Our brains are wired to avoid risk and play safe, which often leads us to over-estimate risk and exaggerate its consequential effects. We frequently underestimate our own abilities to prevail and give ourselves a false sense of security by believing that inaction may not be to our own detriment and so observing the status quo is acceptable. Maybe this was once an acceptable way to approach risk in the business landscape, but not so anymore.
Digital is driving a new “speed agenda” in industry in everything from the innovation of business models through to the ability for leaders to take more frequent, calculated risks while out-learning their competitors. This means the “tone at the top” of organisations strongly dictates the behaviours and the way companies operate. Embracing this pace is fundamental to achieving sustained high performance.
Embracing a culture of risk
Whilst the external environment and all of its parameters can have a direct effect, those things that can be controlled are ultimately influenced by culture.
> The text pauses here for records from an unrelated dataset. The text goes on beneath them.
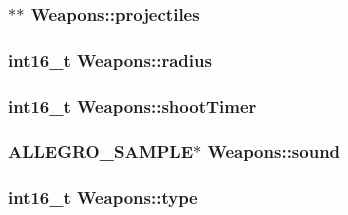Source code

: \subsubsection[{projectiles}]{$\ast$$\ast$ Weapons\+::projectiles\hspace{0.3cm}{\ttfamily [protected]}}\label{class_weapons_a8495428b263ca37532201254df911dcc}
\hypertarget{class_weapons_a51aba0764e4873f32acc1f627328346f}{}
\subsubsection[{radius}]{\setlength{\rightskip}{0pt plus 5cm}int16\+\_\+t Weapons\+::radius\hspace{0.3cm}{\ttfamily [protected]}}\label{class_weapons_a51aba0764e4873f32acc1f627328346f}
\hypertarget{class_weapons_a9556c5663357877509683cd21da1fdf6}{}
\subsubsection[{shoot\+Timer}]{\setlength{\rightskip}{0pt plus 5cm}int16\+\_\+t Weapons\+::shoot\+Timer\hspace{0.3cm}{\ttfamily [protected]}}\label{class_weapons_a9556c5663357877509683cd21da1fdf6}
\hypertarget{class_weapons_a7287128c84711719a2d6afb85bf512e5}{}
\subsubsection[{sound}]{\setlength{\rightskip}{0pt plus 5cm}A\+L\+L\+E\+G\+R\+O\+\_\+\+S\+A\+M\+P\+L\+E$\ast$ Weapons\+::sound\hspace{0.3cm}{\ttfamily [protected]}}\label{class_weapons_a7287128c84711719a2d6afb85bf512e5}
\hypertarget{class_weapons_a42908d6d74c3c4d95805caec5db1577d}{}
\subsubsection[{type}]{\setlength{\rightskip}{0pt plus 5cm}int16\+\_\+t Weapons\+::type\hspace{0.3cm}{\ttfamily [protected]}}\label{class_weapons_a42908d6d74c3c4d95805caec5db1577d}
\hypertarget{class_weapons_af9bcea79386a27736973ae767ef8a408}{}
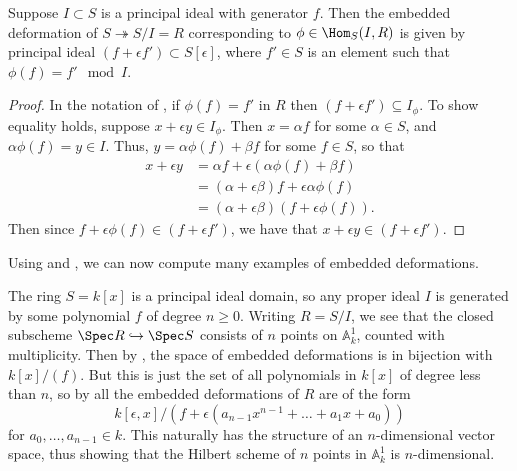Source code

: \begin{corollary} \label{principal} 
    Suppose $I\subset S$ is a principal ideal with generator
    \(f\). Then the embedded deformation of \(S\twoheadrightarrow S/I=R\)
    corresponding to \(\phi\in \Hom_S(I,R)\) is given by principal ideal
    \((f+\epsilon f')\subset S[\epsilon]\), where $f'\in S$ is an element such
    that $\phi(f)=f'\mod I$.     
    \begin{proof} 
        In the notation of , if $\phi(f)=f'$ in $R$ then
        $(f+\epsilon f')\subseteq I_\phi$.  To show equality holds, suppose
        $x+\epsilon y\in I_\phi$. Then $x=\alpha f$ for some $\alpha \in S$, and
        $\alpha\phi(f)=y\in I$. Thus, $y=\alpha\phi(f)+\beta f$ for some $f\in
        S$, so that 
        \begin{align*} 
            x+\epsilon y&=\alpha f+\epsilon(\alpha\phi(f)+\beta f) \\ 
                        &=(\alpha+\epsilon\beta) f +\epsilon\alpha\phi(f) \\ 
                        &=(\alpha+\epsilon\beta)(f+\epsilon\phi(f)).  
        \end{align*} 
        Then since $f+\epsilon\phi(f)\in (f+\epsilon f')$, we have that
        $x+\epsilon y\in (f+\epsilon f')$.  
    \end{proof}
\end{corollary}

Using  and , we can now compute many examples of
embedded deformations. 

\begin{example} 
    \label{n points} 
    The ring $S=k[x]$ is a principal ideal domain, so any proper ideal
    $I$ is generated by some polynomial \(f\) of degree \(n\geq 0\). Writing $R=S/I$,
    we see that the closed subscheme $\Spec R\hookrightarrow \Spec S$ consists
    of $n$ points on $\mathbb{A}^1_k$, counted with multiplicity. Then by ,
    the space of embedded deformations is in bijection with $k[x]/(f)$. But this
    is just the set of all polynomials in $k[x]$ of degree less than $n$, so by
     all the embedded deformations of $R$ are of the form 
    \[k[\epsilon,x]/(f+\epsilon (a_{n-1}x^{n-1}+\ldots+a_1x+a_0))\] 
    for $a_0,\ldots,a_{n-1}\in k$. This naturally has the structure of an
    \(n\)-dimensional vector space, thus showing that the Hilbert scheme of \(n\)
    points in \(\mathbb{A}^1_k\) is \(n\)-dimensional.
\end{example}

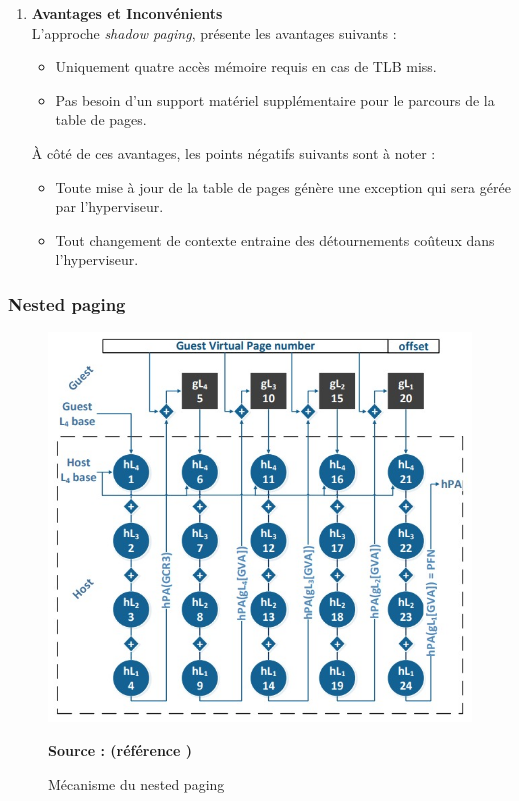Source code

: \begin{enumerate}[label=\textbf{(\roman*)}]
    \item \textbf{Avantages et Inconvénients}\\
    L'approche \textit{shadow paging}, présente les avantages suivants :
    \begin{itemize}
        \item Uniquement quatre accès mémoire requis en cas de TLB miss.
        \item Pas besoin d'un support matériel supplémentaire pour le parcours de la table de pages.
    \end{itemize}
    
    À côté de ces avantages, les points négatifs suivants sont à noter :
    \begin{itemize}
        \item Toute mise à jour de la table de pages génère une exception qui sera gérée par l'hyperviseur.
        \item Tout changement de contexte entraine des détournements coûteux dans l'hyperviseur.
    \end{itemize}
\end{enumerate}

\subsubsection{Nested paging}
\label{subsubsection:nested_paging}

\begin{figure}[H]
        \centering
        \includegraphics[scale=.5]{chapters/1/fig1/nested_paging}
        \caption{Mécanisme du nested paging}
        \label{fig:parcours_2D}
        \centering \bfseries Source : (référence \cite{article8})
\end{figure}

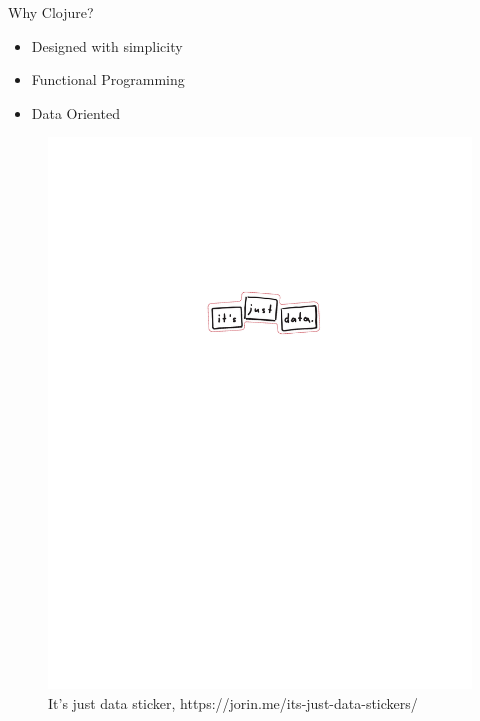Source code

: \documentclass[ignorenonframetext,]{beamer}
\providecommand{\tightlist}{%
  \setlength{\itemsep}{0pt}\setlength{\parskip}{0pt}}
\begin{document}
\begin{frame}{Why Clojure?}
\protect\hypertarget{why-clojure}{}

\begin{itemize}
\tightlist
\item
  Designed with simplicity
\item
  Functional Programming
\item
  Data Oriented
\end{itemize}

\begin{figure}
\centering
\includegraphics{itsjustdata-sticker-bw.jpg}
\caption{It's just data sticker,
https://jorin.me/its-just-data-stickers/}
\end{figure}

\end{frame}
\end{document}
This culture begins with leaders and, to an increasingly significant degree, their attitude to the acceptance and taking of risks.
Taking risks at the speed of business today and the accompanying cadence of disruption is demanding leaders communicate context to your team or Board of what is going on around you and what you are trying to achieve.
Whilst there are a multitude of complex factors at play in shaping a prevailing risk culture, it is the reflective capacity of the leadership to sense threats versus opportunities, aberrations versus emerging new normals to continue to inspire and build trust and engagement with the “why” of the organisation. However, this continues to be an area where leaders struggle. In a survey from February this year, Deloitte found that just 17 per cent of organisations have a full awareness of the risks that could lead to a crisis.
Is engagement enough?
Unless the leadership of an organisation models a courageous mindset others in the organisation will become nervous and interpret this as the bosses being more risk averse than risk ready.
Increasingly, leaders will need to show the resilience and courage to embrace failure in order to be truly successful. This will make it safe for people in the organisation to contribute more than they otherwise would.
Questions are being asked of traditional risk management models and whether probability and impact rated as low, medium or high are robust enough when an increasing number of emerging risks, even after mitigation, are being rated as high.
Suggestions are being made that perhaps risk appetite and risk quantum might be equally valid as the axis of risks offers assessment criteria of either good, acceptable or bad.
Arguably, leaders may need to learn, unlearn and re-learn approaches to risk given change has never happened this fast before, and it will never be this slow again.
Taking calculated risks, failing fast and often and demonstrating resilience will help leaders to build a culture of courage in their organisation. This new culture will drive a push for sustainable value creation against the pull for safety anchored in the organisational beliefs and assumptions of what got us here will get us to where we want to go.